I'm fond of any number of answers in the fill. My top 10:

• 47D. BOTERO! [Fernando ___, painter of plump figures], is also a sculptor. That's his work at the Besthoff Sculpture Garden in New Orleans. We love us some Botero. We use "Boteri" as the plural of "Botero artwork."
• 34D. LOWBALL is [Like an offer that's under actual value.
• 29D. The DEEP END is the [Part of a pool for diving].
• 50D. "PSHAW!" means ["Nonsense!"].
• 31A. TIPSY is clued as [Midway between sober and drunk]. The word is as fun as the feeling.
• 22D. [Riddles] are ENIGMAS.
• 37D/47A. How can I resist the BLOB/BOOB combo? One is a [1958 sci-fi classic, with "The"] and the other is an [Idiot].
• 12D. We've seen ITUNES in the puzzle plenty in recent years, but I like the [Online music mart] clue because it somehow made me think of K-Tel.
• 8D. Mmm, MORSEL. Tasty [Tiny bit to eat]. I refer, of course, to Trader Joe's miniature peanut butter cups, about twice the size of a regular chocolate chip.

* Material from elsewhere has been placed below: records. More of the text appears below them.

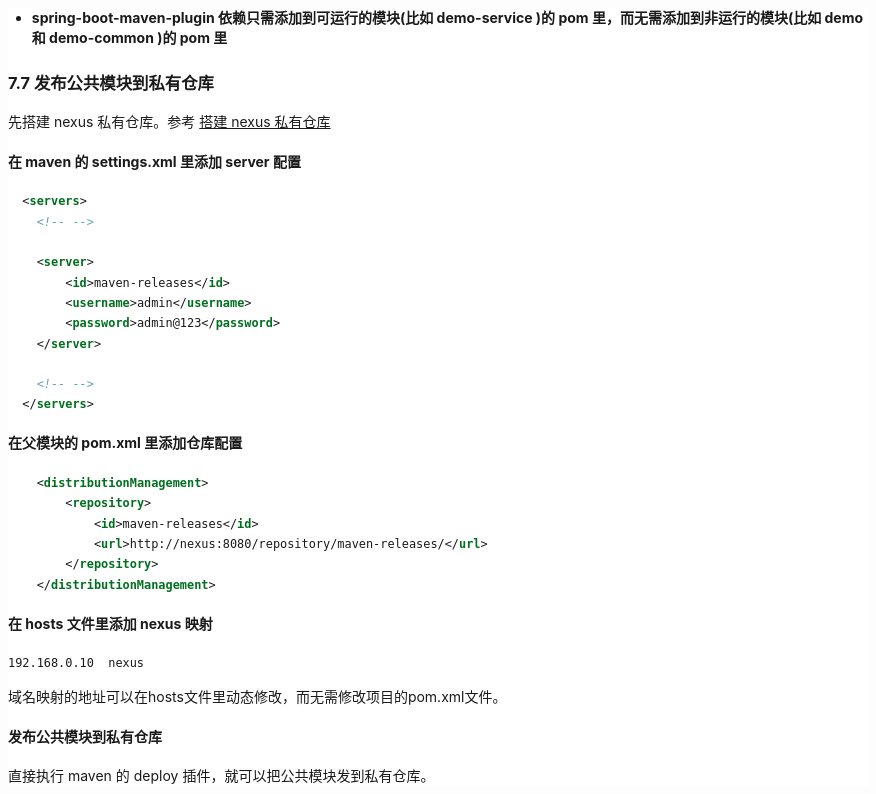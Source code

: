    - **spring-boot-maven-plugin 依赖只需添加到可运行的模块(比如 demo-service )的 pom 里，而无需添加到非运行的模块(比如 demo 和 demo-common )的 pom 里**

### 7.7 发布公共模块到私有仓库

先搭建 nexus 私有仓库。参考 [搭建 nexus 私有仓库](https://github.com/sunnyzhy/maven/blob/master/nexus%E6%90%AD%E5%BB%BA%E7%A7%81%E6%9C%89%E4%BB%93%E5%BA%93.md)

#### 在 maven 的 settings.xml 里添加 server 配置

```xml
  <servers>
    <!-- -->
    
    <server>
        <id>maven-releases</id>
        <username>admin</username>
        <password>admin@123</password>
    </server>
    
    <!-- -->
  </servers>
```

#### 在父模块的 pom.xml 里添加仓库配置

```xml
    <distributionManagement>
        <repository>
            <id>maven-releases</id>
            <url>http://nexus:8080/repository/maven-releases/</url>
        </repository>
    </distributionManagement>
```

#### 在 hosts 文件里添加 nexus 映射

```
192.168.0.10  nexus
```

域名映射的地址可以在hosts文件里动态修改，而无需修改项目的pom.xml文件。  

#### 发布公共模块到私有仓库

直接执行 maven 的 deploy 插件，就可以把公共模块发到私有仓库。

Matt Jones's Jonesin' crossword, "2 Funny: i'z in ur crosswurd, makin u solv"

The title evokes LOLcats because the theme entries have an LOL inserted into them. Some people think LOLcats are dumb. Some people don't understand the appeal at all. And some of us like them and may even speak in LOLcats from time to time. "Ur doin it rong!" we say here at home. "O hai," we say. Mind you, there is no actual LOLcats-like content in this puzzle, just the intrusive LOLs:

• 18A. "Grade A" becomes GRADE LOLA, or [Rate Jennifer Lopez's newest alter ego?]. I'm sorry, did she come up with something post-"Jenny from the block"? I wasn't aware. Did you know that "lola" is a Filipino word for "grandma"? My son loves his lola and lolo.
• 24A. Today is "CALL LOLITA' DAY, or [Time to phone your nearest Nabokov character]. "Call it a day" means to stop doing something for the day.
• 38A. [Got lazy for the sake of worship?] clues LOLLED TO BELIEVE ("led to believe"). Nice crossing this with BLESSED BE, or [Wiccan salutation].
• 49A, 59A. [Kojak's bootleg British porn title?] might be SEX, LOLLIES, AND VIDEOTAPE. We call 'em suckers or lollipops on this side of the ocean.

Holy cats! There's a new ELON clue! 69A is clued [Actor Gold of the Fox series "Stacked"]. Oh, wait—that's the Pamela Anderson bookstore show that lasted less than one season. ELON Gold is also a comedian and writer, but he needs to get cracking if he's going to be a viable alternative to the North Carolina university in our crosswords.

Gotta love the IG NOBEL Prizes, the 26D: [Yearly parody prize awarded at Harvard]. This year's winners are a good batch, particularly the Physics team who explained why pregnant women do not tip over.

Fred Jackson III's Los Angeles Times crossword

Alas, the grid is not wide enough to accommodate BEI MIR BIST DO SCHÖN, just four other beginning with words (or a syllable, in one instance) that sound like BEI:

• 20A. BY THE SAME TOKEN means [Furthermore]. Who has these tokens? Anyone? Curious phrase. Completely familiar, but odd now that I'm thinking about it.
• 33A. BYE BYE BIRDIE is the [1961 Tony-winning musical inspired by Elvis being drafted]. The hair from his in-the-army-now haircut just sold at auction for 15 grand.
• 43A. The BICENTENNIAL was the [7/4/1976 celebration]. I turned 10 that summer, and I loved my red, white, and blue shorts and halter top outfit. I do not currently own any outfits that evoke the U.S. flag.
• 59A. "BUY NOW, PAY LATER" is a [Retail store financing come-on].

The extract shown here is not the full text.